A JET plane in flight creates rapidly spiraling swirls of air at the tips of its wings. These vortices cause drag, increasing fuel consumption. They also buffet planes that may be following closely. Thus, flights departing from the same runway must be sufficiently spaced to allow time for the vortices to dissipate.
Airplane engineers have discovered a way to reduce these problems. Their solution? Winglets, inspired by the upturned wing-tip feathers of soaring birds, such as buzzards, eagles, and storks.
Consider: During flight, the feathers on the wing tips of those large birds bend upward until they are almost vertical. This configuration balances maximum lift with minimum wing length. It also improves performance. Engineers have designed airplane wings with a similar shape. Using innovative wind-tunnel testing, they found that if the modified wings were precisely curved at the tip and properly aligned with the airflow, they improved aircraft performance—nowadays by up to 10 percent or more. The reason? Winglets minimize drag by reducing the size of the vortices. Moreover, winglets also create a form of thrust that “counteracts some of the normal drag of the airplane,” says the Encyclopedia of Flight.
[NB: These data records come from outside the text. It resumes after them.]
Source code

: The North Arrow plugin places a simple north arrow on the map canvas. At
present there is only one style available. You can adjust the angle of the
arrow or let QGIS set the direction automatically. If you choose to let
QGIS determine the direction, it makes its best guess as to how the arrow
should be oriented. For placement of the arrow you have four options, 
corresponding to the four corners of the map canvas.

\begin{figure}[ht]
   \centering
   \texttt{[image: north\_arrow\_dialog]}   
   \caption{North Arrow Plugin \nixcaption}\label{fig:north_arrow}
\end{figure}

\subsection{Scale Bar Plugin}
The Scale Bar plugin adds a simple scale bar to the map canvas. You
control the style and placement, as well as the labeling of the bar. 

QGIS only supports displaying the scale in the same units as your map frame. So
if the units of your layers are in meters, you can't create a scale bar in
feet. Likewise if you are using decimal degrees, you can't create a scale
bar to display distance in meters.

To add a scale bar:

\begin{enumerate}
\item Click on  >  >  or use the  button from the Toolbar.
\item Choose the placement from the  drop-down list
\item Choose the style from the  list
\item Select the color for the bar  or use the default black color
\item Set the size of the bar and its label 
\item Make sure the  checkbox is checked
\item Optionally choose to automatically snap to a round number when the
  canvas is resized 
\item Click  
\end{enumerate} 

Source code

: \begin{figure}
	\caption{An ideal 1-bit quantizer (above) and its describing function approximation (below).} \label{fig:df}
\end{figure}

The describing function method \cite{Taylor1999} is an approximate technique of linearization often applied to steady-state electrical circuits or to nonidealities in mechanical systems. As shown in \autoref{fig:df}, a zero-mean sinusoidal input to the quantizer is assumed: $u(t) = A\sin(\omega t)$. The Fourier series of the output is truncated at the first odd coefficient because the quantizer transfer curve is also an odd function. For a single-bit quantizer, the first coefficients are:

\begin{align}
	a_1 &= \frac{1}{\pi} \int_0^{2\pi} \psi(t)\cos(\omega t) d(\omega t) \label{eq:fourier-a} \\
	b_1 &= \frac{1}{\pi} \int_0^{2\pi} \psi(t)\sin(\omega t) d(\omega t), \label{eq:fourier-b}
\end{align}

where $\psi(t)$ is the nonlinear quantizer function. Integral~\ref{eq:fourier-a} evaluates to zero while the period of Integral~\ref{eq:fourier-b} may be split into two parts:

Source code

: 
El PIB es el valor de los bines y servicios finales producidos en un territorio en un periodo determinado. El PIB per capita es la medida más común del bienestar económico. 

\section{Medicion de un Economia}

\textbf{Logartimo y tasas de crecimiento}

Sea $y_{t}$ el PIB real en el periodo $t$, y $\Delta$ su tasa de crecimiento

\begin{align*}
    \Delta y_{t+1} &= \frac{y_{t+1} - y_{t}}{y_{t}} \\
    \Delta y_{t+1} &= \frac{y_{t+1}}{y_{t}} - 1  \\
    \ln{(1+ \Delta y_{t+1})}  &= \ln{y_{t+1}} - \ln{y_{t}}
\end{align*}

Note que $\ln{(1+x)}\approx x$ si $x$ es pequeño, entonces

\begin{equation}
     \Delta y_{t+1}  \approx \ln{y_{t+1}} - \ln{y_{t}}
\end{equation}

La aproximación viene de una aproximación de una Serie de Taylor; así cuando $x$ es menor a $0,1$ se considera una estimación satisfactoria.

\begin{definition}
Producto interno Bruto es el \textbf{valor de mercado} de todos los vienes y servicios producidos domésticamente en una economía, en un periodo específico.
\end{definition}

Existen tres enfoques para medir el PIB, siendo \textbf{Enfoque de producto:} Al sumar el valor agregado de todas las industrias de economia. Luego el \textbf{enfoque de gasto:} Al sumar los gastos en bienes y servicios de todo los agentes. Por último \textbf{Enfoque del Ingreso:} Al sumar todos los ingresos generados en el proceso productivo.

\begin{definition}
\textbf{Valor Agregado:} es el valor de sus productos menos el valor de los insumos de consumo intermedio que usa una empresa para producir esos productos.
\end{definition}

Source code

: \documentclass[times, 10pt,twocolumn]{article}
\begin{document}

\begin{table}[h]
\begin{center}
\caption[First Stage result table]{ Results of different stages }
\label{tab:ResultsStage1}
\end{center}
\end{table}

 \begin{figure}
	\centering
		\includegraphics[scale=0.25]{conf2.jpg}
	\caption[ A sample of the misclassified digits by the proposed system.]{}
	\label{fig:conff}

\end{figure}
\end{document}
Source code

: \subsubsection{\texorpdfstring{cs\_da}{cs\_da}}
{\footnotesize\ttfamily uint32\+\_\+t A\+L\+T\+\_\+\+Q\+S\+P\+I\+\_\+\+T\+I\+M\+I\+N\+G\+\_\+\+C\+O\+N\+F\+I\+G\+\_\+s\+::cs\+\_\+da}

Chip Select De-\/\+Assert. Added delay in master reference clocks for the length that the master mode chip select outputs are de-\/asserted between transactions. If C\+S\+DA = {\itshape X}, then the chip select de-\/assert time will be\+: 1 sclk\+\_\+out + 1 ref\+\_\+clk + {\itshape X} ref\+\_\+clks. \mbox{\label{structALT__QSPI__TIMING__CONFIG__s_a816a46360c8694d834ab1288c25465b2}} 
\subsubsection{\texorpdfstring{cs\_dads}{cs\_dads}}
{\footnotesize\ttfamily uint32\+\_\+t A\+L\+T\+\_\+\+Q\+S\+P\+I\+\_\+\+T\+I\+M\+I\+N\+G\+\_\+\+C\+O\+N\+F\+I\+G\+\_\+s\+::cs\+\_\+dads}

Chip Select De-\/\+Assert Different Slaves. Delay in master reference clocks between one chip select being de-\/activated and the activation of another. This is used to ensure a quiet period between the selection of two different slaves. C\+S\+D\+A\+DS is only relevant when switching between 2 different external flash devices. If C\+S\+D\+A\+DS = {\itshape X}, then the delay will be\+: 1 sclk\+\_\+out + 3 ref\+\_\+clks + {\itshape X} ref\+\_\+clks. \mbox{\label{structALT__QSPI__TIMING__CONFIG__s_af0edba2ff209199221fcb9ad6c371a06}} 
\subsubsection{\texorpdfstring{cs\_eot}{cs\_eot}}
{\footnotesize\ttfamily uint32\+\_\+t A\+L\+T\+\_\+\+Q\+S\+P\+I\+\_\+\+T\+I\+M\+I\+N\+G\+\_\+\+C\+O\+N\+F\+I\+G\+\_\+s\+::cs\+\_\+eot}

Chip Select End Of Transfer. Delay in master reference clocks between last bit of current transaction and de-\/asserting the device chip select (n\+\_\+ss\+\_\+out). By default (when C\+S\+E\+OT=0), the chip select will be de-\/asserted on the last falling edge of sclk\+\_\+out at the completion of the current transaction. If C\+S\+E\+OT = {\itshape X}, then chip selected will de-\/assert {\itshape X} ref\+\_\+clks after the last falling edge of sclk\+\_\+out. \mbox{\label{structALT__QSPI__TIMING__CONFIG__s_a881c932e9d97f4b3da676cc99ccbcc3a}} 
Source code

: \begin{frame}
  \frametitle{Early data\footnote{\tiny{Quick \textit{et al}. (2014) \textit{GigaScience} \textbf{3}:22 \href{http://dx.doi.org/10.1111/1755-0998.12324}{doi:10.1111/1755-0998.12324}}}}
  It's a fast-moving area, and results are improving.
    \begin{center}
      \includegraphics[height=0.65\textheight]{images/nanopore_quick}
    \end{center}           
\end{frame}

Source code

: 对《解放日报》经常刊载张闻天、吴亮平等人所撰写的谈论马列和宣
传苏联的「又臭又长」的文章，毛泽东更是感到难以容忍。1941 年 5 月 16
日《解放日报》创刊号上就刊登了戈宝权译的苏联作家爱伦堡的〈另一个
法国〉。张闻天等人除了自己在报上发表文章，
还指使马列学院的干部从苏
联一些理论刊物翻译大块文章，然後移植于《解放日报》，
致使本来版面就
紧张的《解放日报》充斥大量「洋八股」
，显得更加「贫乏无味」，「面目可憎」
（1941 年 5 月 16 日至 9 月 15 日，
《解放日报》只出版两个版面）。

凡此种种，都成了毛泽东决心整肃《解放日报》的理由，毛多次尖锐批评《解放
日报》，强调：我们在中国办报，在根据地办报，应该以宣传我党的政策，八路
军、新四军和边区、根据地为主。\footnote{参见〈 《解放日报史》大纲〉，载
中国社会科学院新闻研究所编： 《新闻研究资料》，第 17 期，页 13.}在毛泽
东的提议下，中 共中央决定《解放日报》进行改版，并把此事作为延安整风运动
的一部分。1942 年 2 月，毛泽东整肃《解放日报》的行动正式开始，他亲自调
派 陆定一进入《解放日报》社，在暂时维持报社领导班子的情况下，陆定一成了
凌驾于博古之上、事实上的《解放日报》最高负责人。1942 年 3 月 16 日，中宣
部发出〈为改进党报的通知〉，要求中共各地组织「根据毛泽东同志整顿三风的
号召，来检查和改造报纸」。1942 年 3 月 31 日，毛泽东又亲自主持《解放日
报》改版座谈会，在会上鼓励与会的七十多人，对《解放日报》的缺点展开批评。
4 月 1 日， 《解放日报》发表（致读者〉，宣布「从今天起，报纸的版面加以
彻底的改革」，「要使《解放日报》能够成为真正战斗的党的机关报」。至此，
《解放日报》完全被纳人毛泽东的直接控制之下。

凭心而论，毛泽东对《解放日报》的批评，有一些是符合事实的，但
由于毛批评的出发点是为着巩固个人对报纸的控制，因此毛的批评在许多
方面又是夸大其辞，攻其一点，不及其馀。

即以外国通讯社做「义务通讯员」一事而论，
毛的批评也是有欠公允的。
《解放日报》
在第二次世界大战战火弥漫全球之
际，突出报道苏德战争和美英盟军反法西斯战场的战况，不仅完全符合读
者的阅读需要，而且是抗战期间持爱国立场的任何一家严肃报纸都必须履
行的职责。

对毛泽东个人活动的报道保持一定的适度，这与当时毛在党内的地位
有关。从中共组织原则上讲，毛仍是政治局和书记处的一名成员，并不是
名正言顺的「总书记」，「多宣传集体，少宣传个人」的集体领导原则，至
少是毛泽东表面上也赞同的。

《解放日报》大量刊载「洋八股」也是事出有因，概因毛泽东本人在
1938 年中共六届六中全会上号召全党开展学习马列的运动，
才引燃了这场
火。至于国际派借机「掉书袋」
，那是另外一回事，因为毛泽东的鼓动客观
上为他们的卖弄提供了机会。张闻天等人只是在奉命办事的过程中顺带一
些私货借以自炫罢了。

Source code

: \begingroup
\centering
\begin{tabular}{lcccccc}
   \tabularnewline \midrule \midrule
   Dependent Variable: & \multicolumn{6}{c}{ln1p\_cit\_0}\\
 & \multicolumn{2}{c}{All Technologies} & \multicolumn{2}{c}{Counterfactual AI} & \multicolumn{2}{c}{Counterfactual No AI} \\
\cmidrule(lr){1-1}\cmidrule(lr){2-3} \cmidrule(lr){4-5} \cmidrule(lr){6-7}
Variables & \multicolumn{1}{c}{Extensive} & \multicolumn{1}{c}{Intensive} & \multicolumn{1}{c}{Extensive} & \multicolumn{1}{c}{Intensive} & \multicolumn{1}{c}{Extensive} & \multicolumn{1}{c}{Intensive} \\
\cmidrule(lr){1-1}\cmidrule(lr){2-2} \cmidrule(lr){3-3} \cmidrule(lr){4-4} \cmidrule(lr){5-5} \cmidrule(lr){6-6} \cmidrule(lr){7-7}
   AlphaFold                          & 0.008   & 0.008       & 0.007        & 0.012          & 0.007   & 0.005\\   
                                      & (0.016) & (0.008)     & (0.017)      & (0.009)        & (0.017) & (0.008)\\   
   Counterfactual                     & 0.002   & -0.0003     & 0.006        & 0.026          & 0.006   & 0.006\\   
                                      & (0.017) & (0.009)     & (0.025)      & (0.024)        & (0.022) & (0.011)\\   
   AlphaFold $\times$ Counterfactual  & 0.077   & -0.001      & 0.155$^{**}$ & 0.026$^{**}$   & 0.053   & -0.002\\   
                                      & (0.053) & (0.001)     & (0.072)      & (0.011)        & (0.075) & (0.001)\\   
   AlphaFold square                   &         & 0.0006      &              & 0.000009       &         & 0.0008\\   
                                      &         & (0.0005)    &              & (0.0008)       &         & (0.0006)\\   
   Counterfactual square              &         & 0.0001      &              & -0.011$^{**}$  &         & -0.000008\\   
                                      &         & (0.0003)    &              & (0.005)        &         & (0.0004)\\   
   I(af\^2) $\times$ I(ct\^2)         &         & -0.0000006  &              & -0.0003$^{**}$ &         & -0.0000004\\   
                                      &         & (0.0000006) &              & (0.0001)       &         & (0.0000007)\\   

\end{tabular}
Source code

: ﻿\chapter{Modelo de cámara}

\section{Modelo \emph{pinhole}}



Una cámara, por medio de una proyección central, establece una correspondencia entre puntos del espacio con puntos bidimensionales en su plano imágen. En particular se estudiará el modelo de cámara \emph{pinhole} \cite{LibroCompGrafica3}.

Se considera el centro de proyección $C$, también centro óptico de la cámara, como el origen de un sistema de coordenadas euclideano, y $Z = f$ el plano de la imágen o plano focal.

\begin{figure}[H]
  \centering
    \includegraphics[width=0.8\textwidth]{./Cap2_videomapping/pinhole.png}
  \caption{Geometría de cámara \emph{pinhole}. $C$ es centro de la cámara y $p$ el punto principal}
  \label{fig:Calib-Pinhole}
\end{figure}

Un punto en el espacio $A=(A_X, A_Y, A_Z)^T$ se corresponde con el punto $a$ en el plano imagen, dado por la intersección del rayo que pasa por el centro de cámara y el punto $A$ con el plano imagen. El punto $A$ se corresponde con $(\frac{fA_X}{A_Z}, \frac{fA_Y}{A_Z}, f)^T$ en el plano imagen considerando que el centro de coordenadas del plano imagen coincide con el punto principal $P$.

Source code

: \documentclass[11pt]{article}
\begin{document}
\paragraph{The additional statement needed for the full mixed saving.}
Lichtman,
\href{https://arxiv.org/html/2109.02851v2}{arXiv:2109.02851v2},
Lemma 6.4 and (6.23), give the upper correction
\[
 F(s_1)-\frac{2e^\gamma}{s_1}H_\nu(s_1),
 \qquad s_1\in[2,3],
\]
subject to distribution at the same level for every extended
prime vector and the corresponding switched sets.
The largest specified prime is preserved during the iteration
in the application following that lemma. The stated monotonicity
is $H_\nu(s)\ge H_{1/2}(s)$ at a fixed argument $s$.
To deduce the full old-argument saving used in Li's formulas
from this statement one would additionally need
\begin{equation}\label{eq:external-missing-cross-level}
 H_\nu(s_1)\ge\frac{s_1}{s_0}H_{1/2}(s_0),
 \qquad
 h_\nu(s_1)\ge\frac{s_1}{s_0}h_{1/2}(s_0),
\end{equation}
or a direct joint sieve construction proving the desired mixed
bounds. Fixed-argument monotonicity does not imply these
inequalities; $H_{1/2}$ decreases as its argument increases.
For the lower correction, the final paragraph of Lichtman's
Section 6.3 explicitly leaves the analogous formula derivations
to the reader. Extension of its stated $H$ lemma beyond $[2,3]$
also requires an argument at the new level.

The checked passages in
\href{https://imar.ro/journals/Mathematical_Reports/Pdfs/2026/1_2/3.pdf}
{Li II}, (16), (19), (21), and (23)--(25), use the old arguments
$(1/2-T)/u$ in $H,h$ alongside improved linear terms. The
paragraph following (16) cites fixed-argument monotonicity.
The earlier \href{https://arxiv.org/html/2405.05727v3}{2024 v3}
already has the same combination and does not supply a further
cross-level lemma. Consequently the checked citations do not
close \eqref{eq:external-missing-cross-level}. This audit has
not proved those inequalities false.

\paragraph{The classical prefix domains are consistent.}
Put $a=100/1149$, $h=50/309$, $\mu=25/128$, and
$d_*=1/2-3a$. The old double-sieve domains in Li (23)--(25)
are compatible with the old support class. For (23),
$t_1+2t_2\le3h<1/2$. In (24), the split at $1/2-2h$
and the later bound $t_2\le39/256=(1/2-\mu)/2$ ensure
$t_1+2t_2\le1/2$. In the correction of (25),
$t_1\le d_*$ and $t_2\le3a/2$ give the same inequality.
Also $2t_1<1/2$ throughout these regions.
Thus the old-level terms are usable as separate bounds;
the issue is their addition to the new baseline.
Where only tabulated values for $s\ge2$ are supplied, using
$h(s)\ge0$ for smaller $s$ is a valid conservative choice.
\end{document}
Winglets thus enable airplanes to fly farther, carry a greater load, have shorter wings—which also facilitates parking—and save fuel. In 2010, for example, airlines “saved 2 billion gallons [7,600 million L] of jet fuel worldwide” and contributed to large reductions in aircraft emissions, says a NASA news release.
What do you think? Did the upturned wing tip of soaring birds come about by evolution? Or was it designed?